3. Жизненная перспектива создается предшествующей жизнью, когда уже достигнутая личностная жизненная позиция дает личности потенциал, приоритеты, которые гарантируют успешное будущее. Последняя перспектива может быть объяснена в категориях “уровня”, достигнутого к настоящему моменту, который тем самым обеспечивает успешность в будущем. Жизненная перспектива, по-видимому, это реальный жизненный потенциал личности, заложенный ее прошлым опытом, уровнем ее развития, ее наличными способностями, что и составляет реальную движущую силу, гарантируя успешность ее будущего. Жизненная позиция может быть тупиковой, закрыть личности возможность ее движения в будущее (даже при наличии когнитивной перспективы и мотивационной готовности). В иных случаях она открывает новый уровень возможностей, которые личности остается только реализовывать, воплотить в формах жизни.

Она может быть объяснена и интересным понятием “старт”, введенным Б. Г. Ананьевым при анализе жизненного пути. Хотя понятие “старт” Б. Г. Ананьев употребил соотносительно с понятием “финиш”, тем самым как будто обозначая лишь начало и конец пути, но на самом деле в нем скрыта и качественная характеристика: насколько успешно стартует человек, настолько он имеет “форы” относительно других.

Под жизненной позицией и ее уровнем мы подразумеваем полученное человеком образование, уровень профессионализма, социальное положение и ряд других приоритетных социальных позиций, а также его личностные достижения, прежде всего личностную зрелость, богатство освоенных жизненных отношений.

Детерминация этих типов позволила разрешить вышеуказанное противоречие: мотивация достижения (и мотивация как таковая) не является единственной детерминантой активности личности, побудителем ее движения в будущее, временная проекция личности может строиться преимущественно на мотивации, но и на других механизмах. Позднее другими эмпирическими методами Т. Н. Березиной была еще раз подтверждена правомерность этих трех типов жизненных перспектив.

Продолжая исследование жизненных перспектив в условиях произошедших резких социальных изменений, т.е. в контексте психосоциального подхода, А. Н. Славская получила следующие данные. Сравнение разных возрастных групп (75 человек – дети в возрасте 10-13 лет, 78 – студенты, 76 – профессионалы в возрасте 30-45 лет и 80 – пенсионеры) показало, что у 80% детей и 65% пенсионеров жизненная перспектива блокирована, представления о будущем неопределенны. У 75% студентов жизненные перспективы когнитивно структурированы, определенны, как и у 52% профессионалов. Жизненные перспективы у профессионалов, рассмотренные в соответствии с критериями оптимизма-пессимизма, использованными в исследовании Ленца и др. [147, 148], обнаруживают преобладание оптимизма-пессимизма в связи с: а) уровнем удовлетворенности (устанавливаемого на основе опросника по 5-балльной системе); б) типом ответственности (Л. И. Дементий); в) субъект-объектной идентификацией (Г. Э. Белицкая); г) тревожностью (по тесту Спилбергера).

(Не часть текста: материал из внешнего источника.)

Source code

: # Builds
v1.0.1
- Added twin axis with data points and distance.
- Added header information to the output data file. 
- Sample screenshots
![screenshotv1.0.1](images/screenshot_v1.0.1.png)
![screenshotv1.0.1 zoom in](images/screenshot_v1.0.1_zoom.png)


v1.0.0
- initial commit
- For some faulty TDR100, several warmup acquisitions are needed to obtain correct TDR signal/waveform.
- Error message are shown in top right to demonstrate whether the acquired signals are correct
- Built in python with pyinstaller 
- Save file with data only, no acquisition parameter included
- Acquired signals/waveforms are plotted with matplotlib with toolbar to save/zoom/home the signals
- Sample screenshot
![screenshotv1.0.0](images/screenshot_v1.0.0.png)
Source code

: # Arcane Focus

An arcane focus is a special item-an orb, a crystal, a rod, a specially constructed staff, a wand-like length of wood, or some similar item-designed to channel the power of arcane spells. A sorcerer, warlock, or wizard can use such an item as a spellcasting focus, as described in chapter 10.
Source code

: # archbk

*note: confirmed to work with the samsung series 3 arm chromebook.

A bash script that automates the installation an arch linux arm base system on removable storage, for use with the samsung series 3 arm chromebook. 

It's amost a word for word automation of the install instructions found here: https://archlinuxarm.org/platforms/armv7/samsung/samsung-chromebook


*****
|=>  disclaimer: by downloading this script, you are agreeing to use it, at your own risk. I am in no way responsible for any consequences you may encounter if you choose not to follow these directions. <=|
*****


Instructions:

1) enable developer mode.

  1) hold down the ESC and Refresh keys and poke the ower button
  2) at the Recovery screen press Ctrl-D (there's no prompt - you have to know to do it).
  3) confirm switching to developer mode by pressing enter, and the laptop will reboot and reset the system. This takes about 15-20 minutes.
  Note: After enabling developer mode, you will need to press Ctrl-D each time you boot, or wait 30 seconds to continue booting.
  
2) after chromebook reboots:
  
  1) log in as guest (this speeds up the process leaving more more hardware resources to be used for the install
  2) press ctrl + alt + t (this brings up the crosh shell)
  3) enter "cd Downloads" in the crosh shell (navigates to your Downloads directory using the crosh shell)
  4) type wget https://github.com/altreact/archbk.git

Высокий и низкий уровень удовлетворенности тесно связаны с оптимистической или пессимистической перспективой. Средний уровень удовлетворенности не имеет значимых корреляций с оптимизмом-пессимизмом.

Тип личностной ответственности, связанный с осознанием себя в качестве субъекта (выявляемый сочетанием оригинальной методики Л. И. Дементий и глубинного интервью), даже при средней удовлетворенности связан в 72% случаев с оптимистической оценкой будущего. Однако 25% респондентов этого типа, обладающих личностной тревожностью, оценивали будущее пессимистически.

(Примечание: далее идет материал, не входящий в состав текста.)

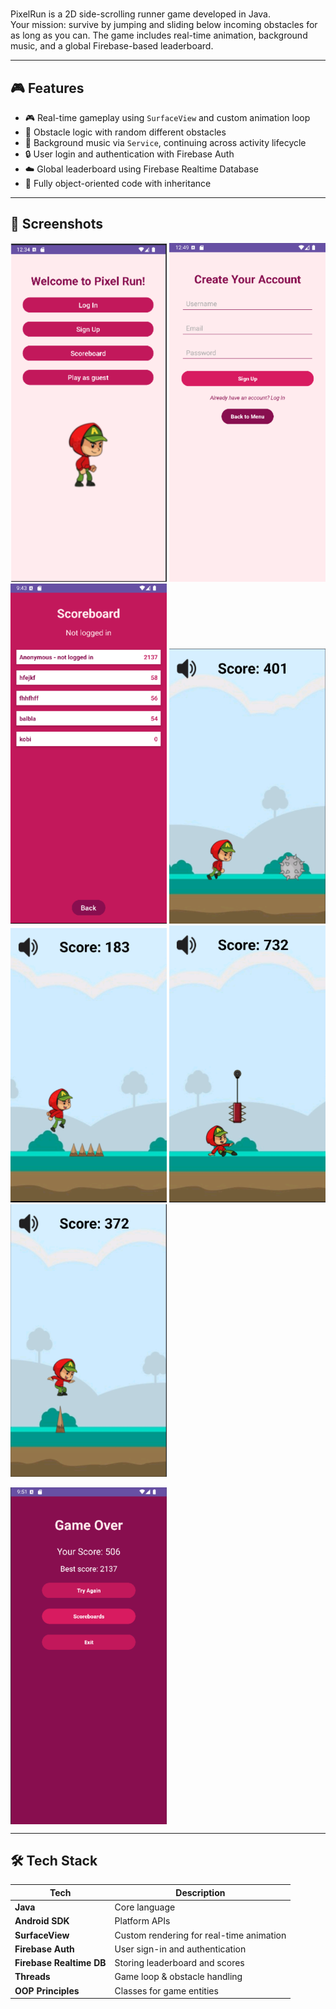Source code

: # 
PixelRun is a 2D side-scrolling runner game developed in Java.  
Your mission: survive by jumping and sliding below incoming obstacles for as long as you can. The game includes real-time animation, background music, and a global Firebase-based leaderboard.

---

## 🎮 Features

- 🎮 Real-time gameplay using `SurfaceView` and custom animation loop
- 🧠 Obstacle logic with random different obstacles
- 🎵 Background music via `Service`, continuing across activity lifecycle
- 🔒 User login and authentication with Firebase Auth
- ☁️ Global leaderboard using Firebase Realtime Database
- 🧪 Fully object-oriented code with inheritance

---

## 📸 Screenshots

<p float="left">
  <img src="Screenshots/menu.png" width="250"/>
  <img src="Screenshots/signup.png" width="250"/>
  <img src="Screenshots/scoreboard.png" width="250"/>
  <img src="Screenshots/gameplay1.png" width="250"/>
  <img src="Screenshots/gameplay2.png" width="250"/>
  <img src="Screenshots/gameplay3.png" width="250"/>
  <img src="Screenshots/gameplay4.png" width="250"/>
  <div style="width: 250px; height: calc(100% - 180px); overflow: hidden;">
      <img src="Screenshots/endscreen.png" style="display: block;">
  </div>
</p>

---

## 🛠 Tech Stack

| Tech | Description |
|------|-------------|
| **Java** | Core language |
| **Android SDK** | Platform APIs |
| **SurfaceView** | Custom rendering for real-time animation |
| **Firebase Auth** | User sign-in and authentication |
| **Firebase Realtime DB** | Storing leaderboard and scores |
| **Threads** | Game loop & obstacle handling |
| **OOP Principles** | Classes for game entities |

Тип с ситуативной ответственностью, связанный с интерпретацией себя как исполнителя, объекта, в 56% случаев расценивал будущее оптимистически. Из интервью очевидно, что оптимизм связан преимущественно с профессиональной уверенностью (идентификацией).

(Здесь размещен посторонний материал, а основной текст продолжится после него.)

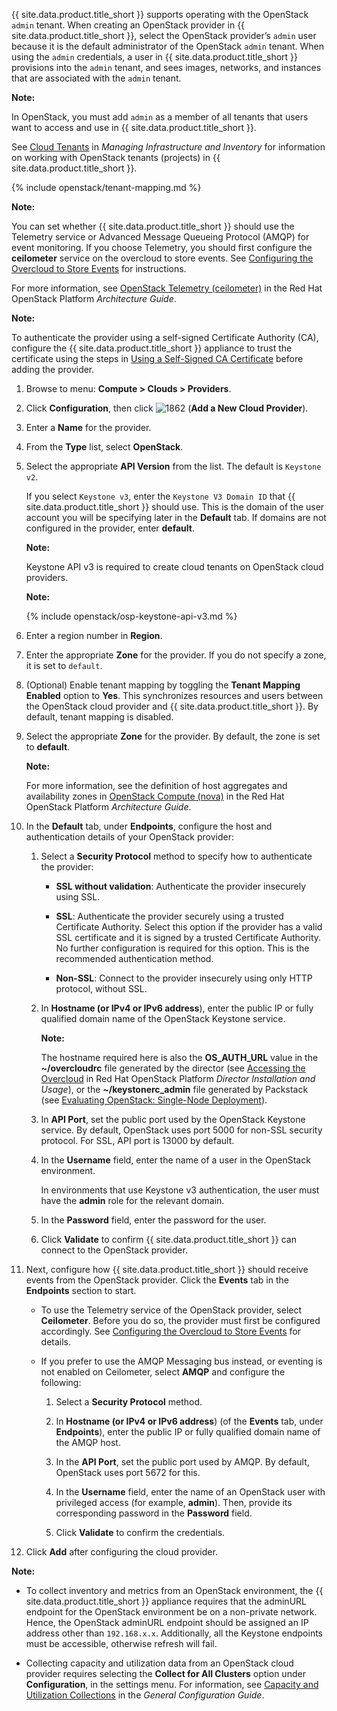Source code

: {{ site.data.product.title_short }} supports operating with the OpenStack `admin` tenant. When
creating an OpenStack provider in {{ site.data.product.title_short }}, select the OpenStack
provider’s `admin` user because it is the default administrator of the OpenStack `admin` tenant.
When using the `admin` credentials, a user in {{ site.data.product.title_short }} provisions into
the `admin` tenant, and sees images, networks, and instances that are associated with the `admin`
tenant.

**Note:**

In OpenStack, you must add `admin` as a member of all tenants that users want to access and use in
{{ site.data.product.title_short }}.

See [Cloud Tenants](../managing_infrastructure_and_inventory/index.html#cloud-tenants) in
*Managing Infrastructure and Inventory* for information on working with OpenStack tenants
(projects) in {{ site.data.product.title_short }}.

{% include openstack/tenant-mapping.md %}

**Note:**

You can set whether {{ site.data.product.title_short }} should use the Telemetry service or
Advanced Message Queueing Protocol (AMQP) for event monitoring. If you choose Telemetry, you should
first configure the **ceilometer** service on the overcloud to store events. See
[Configuring the Overcloud to Store Events](../managing_providers/index.html#configuring-the-overcloud-to-store-events)
for instructions.

For more information, see 
<a href="https://access.redhat.com/documentation/en-us/red_hat_openstack_platform/11/html/architecture_guide/components#comp-telemetry" target="_blank">
OpenStack Telemetry (ceilometer)</a> in the Red Hat OpenStack Platform *Architecture Guide*.

**Note:**

To authenticate the provider using a self-signed Certificate Authority (CA), configure the
{{ site.data.product.title_short }} appliance to trust the certificate using the steps in
[Using a Self-Signed CA Certificate](#app-self_signed_CA) before adding the provider.

1.  Browse to menu: **Compute > Clouds > Providers**.

2.  Click **Configuration**, then click ![1862](../images/1862.png) (**Add a New Cloud Provider**).

3.  Enter a **Name** for the provider.

4.  From the **Type** list, select **OpenStack**.

5.  Select the appropriate **API Version** from the list. The default is `Keystone v2`.

    If you select `Keystone v3`, enter the `Keystone V3 Domain ID` that
    {{ site.data.product.title_short }} should use. This is the domain of the user account you will
    be specifying later in the **Default** tab. If domains are not configured in the provider,
    enter **default**.

    **Note:**

    Keystone API v3 is required to create cloud tenants on OpenStack cloud providers.

    **Note:**

    {% include openstack/osp-keystone-api-v3.md %}

6.  Enter a region number in **Region**.

7.  Enter the appropriate **Zone** for the provider. If you do not specify a zone, it is set to
    `default`.

8.  (Optional) Enable tenant mapping by toggling the **Tenant Mapping
    Enabled** option to **Yes**. This synchronizes resources and users
    between the OpenStack cloud provider and {{ site.data.product.title_short }}. By
    default, tenant mapping is disabled.

9.  Select the appropriate **Zone** for the provider. By default, the
    zone is set to **default**.

    **Note:**

    For more information, see the definition of host aggregates and availability zones in
    [OpenStack Compute (nova)](https://access.redhat.com/documentation/en-us/red_hat_openstack_platform/11/html/architecture_guide/components#comp-compute)
    in the Red Hat OpenStack Platform *Architecture Guide*.

10. In the **Default** tab, under **Endpoints**, configure the host and authentication details of
    your OpenStack provider:

    1.  Select a **Security Protocol** method to specify how to authenticate the provider:

          - **SSL without validation**: Authenticate the provider insecurely using SSL.

          - **SSL**: Authenticate the provider securely using a trusted Certificate Authority.
            Select this option if the provider has a valid SSL certificate and it is signed by a
            trusted Certificate Authority. No further configuration is required for this option.
            This is the recommended authentication method.

          - **Non-SSL**: Connect to the provider insecurely using only HTTP protocol, without SSL.

    1.  In **Hostname (or IPv4 or IPv6 address**), enter the public IP or fully qualified domain
        name of the OpenStack Keystone service.

        **Note:**

        The hostname required here is also the **OS\_AUTH\_URL** value in the **\~/overcloudrc** file generated by the director (see [Accessing the Overcloud](https://access.redhat.com/documentation/en-us/red_hat_openstack_platform/11/html-single/director_installation_and_usage/#sect-Accessing_the_Overcloud)
        in Red Hat OpenStack Platform *Director Installation and Usage*), or the
        **\~/keystonerc\_admin** file generated by Packstack (see
        [Evaluating OpenStack: Single-Node Deployment](https://access.redhat.com/articles/1127153)).

    1.  In **API Port**, set the public port used by the OpenStack Keystone service. By default,
        OpenStack uses port 5000 for non-SSL security protocol. For SSL, API port is 13000 by
        default.

    1.  In the **Username** field, enter the name of a user in the OpenStack environment.

        <div class="important">

        In environments that use Keystone v3 authentication, the user must have the **admin** role
        for the relevant domain.

        </div>

    2.  In the **Password** field, enter the password for the user.

    3.  Click **Validate** to confirm {{ site.data.product.title_short }} can connect to the
        OpenStack provider.

1.  Next, configure how {{ site.data.product.title_short }} should receive events from the
    OpenStack provider. Click the **Events** tab in the **Endpoints** section to start.

      - To use the Telemetry service of the OpenStack provider, select **Ceilometer**. Before you
        do so, the provider must first be configured accordingly. See
        [Configuring the Overcloud to Store Events](../managing_providers/index.html#configuring-the-overcloud-to-store-events)
        for details.

      - If you prefer to use the AMQP Messaging bus instead, or eventing is not enabled on
        Ceilometer, select **AMQP** and configure the following:

        1.  Select a **Security Protocol** method.

        2.  In **Hostname (or IPv4 or IPv6 address**) (of the **Events** tab, under **Endpoints**),
            enter the public IP or fully qualified domain name of the AMQP host.

        1.  In the **API Port**, set the public port used by AMQP. By default, OpenStack uses port
            5672 for this.

        1.  In the **Username** field, enter the name of an OpenStack user with privileged access
            (for example, **admin**). Then, provide its corresponding password in the **Password**
            field.

        1.  Click **Validate** to confirm the credentials.

2.  Click **Add** after configuring the cloud provider.

**Note:**

  - To collect inventory and metrics from an OpenStack environment, the
    {{ site.data.product.title_short }} appliance requires that the adminURL endpoint for the
    OpenStack environment be on a non-private network. Hence, the OpenStack adminURL endpoint
    should be assigned an IP address other than `192.168.x.x`. Additionally, all the Keystone
    endpoints must be accessible, otherwise refresh will fail.

  - Collecting capacity and utilization data from an OpenStack cloud provider requires selecting
    the **Collect for All Clusters** option under **Configuration**, in the settings menu. For
    information, see
    [Capacity and Utilization Collections](../general_configuration/index.html#capacity-and-utilization-collection)
    in the *General Configuration Guide*.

Однако это исследование, проведенное до августа 1998 г., должно быть повторено в новых более острокризисных условиях. Дополнительными для повторения данного исследования служат следующие соображения. Во-первых, в таком исследовании должна быть четко определена надежность профессиональной позиции респондентов. Этот критерий также должен быть связан с финансовой гарантированностью будущего. Если не учитывать этих критериев, предмет собственно психологического исследования окажется подменен изучением социальных и профессиональных перспектив, хотя одно трудно отделить от другого. Возросший в целом уровень пессимизма в жизненных перспективах непосредственно связан с социальным кризисом. Однако на этом фоне логично предположить, что оптимистические оценки жизненных перспектив связаны именно с личностными типологическими характеристиками, причем именно и прежде всего с “Я-концепцией”, со зрелостью и уверенностью, толерантностью и ответственностью личности и с ценностным способом отношения ко времени жизни и самореализации.

Исследование планирования времени, проведенное В. Ф. Серенковой, соответствовало цели изучить один из аспектов организации времени жизни. Планирование, широко исследованное и за пределами психологии, прежде всего в рамках общей теории управления, как правило, рассматривается как планирование определенных мероприятий, дел, компаний.

К сожалению, практика пятилетнего планирования, ставшая неотъемлемой составляющей социалистического способа управления обществом, не включала одного важнейшего, можно так выразиться, ретроспективного этапа. Не выявлялись причины невыполнения плана, его частичного или “аварийного” выполнения, т.е. проект или цель не сопоставлялись с результатом, что серьезно препятствовало разработке основного звена – средств, способов, стратегий обеспечения выполнения планов и выделения резервных средств на случай возникновения непредвиденных трудностей. Кроме того, из-за отсутствия ретроспективного анализа не выявлялся критерий реалистичности сроков планирования времени.

В данной работе, имеющей целью выявление не социальных, а личностных особенностей планирования, предметом изучения стало именно планирование времени, т.е. способности планирования, связанные прежде всего с оперированием личностью своим временем. Такая постановка проблемы позволила нам предоставить респондентам свободу содержательного определения планов, а именно сделать выбор между планированием проблемы, события, времени в сфере личной жизни или сфере профессиональной деятельности или собственно личностного роста, образа “Я” в будущем.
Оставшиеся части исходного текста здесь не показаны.